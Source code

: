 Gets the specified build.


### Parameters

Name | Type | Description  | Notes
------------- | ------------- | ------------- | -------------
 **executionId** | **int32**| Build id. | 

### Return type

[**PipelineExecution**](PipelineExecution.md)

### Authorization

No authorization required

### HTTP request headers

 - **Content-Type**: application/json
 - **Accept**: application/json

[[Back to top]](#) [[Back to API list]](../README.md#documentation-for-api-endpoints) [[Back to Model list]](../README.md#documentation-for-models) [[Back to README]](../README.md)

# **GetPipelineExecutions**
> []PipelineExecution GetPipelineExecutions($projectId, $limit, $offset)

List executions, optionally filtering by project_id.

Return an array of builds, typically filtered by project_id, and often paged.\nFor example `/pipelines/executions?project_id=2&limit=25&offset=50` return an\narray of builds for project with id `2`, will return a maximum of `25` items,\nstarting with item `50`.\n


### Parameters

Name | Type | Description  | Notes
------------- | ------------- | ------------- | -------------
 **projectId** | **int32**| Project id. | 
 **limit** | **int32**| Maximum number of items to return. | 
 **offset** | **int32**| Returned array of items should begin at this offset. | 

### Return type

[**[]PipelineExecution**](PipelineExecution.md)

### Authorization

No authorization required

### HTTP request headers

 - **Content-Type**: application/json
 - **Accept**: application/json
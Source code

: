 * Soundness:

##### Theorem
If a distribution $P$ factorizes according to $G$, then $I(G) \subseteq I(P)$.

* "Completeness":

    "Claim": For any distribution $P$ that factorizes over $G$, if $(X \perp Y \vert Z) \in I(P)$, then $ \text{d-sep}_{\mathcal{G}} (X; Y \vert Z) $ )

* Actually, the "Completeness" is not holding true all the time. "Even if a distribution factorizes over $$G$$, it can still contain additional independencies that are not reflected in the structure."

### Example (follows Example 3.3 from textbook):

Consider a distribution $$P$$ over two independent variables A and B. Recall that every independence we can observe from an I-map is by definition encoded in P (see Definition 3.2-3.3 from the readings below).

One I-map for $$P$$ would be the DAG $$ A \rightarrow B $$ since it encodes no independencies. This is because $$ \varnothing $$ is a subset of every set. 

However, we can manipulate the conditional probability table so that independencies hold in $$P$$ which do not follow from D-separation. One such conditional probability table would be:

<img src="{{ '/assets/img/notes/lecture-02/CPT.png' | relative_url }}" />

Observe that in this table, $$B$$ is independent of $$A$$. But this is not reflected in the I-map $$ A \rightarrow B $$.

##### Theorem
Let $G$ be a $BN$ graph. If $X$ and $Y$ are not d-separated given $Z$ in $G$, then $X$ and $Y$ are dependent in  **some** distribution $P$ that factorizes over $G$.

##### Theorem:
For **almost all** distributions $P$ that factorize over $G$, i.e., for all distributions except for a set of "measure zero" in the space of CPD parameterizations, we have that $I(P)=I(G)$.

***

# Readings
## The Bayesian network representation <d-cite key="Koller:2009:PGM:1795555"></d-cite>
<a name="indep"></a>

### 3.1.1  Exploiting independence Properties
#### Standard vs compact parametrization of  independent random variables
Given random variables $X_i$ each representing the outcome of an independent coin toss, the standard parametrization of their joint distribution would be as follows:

▸ What you need to do: Search the entries for the word "rightarrow" and copy every line that holds it.

▸ Task output:
One I-map for $$P$$ would be the DAG $$ A \rightarrow B $$ since it encodes no independencies. This is because $$ \varnothing $$ is a subset of every set. 
Observe that in this table, $$B$$ is independent of $$A$$. But this is not reflected in the I-map $$ A \rightarrow B $$.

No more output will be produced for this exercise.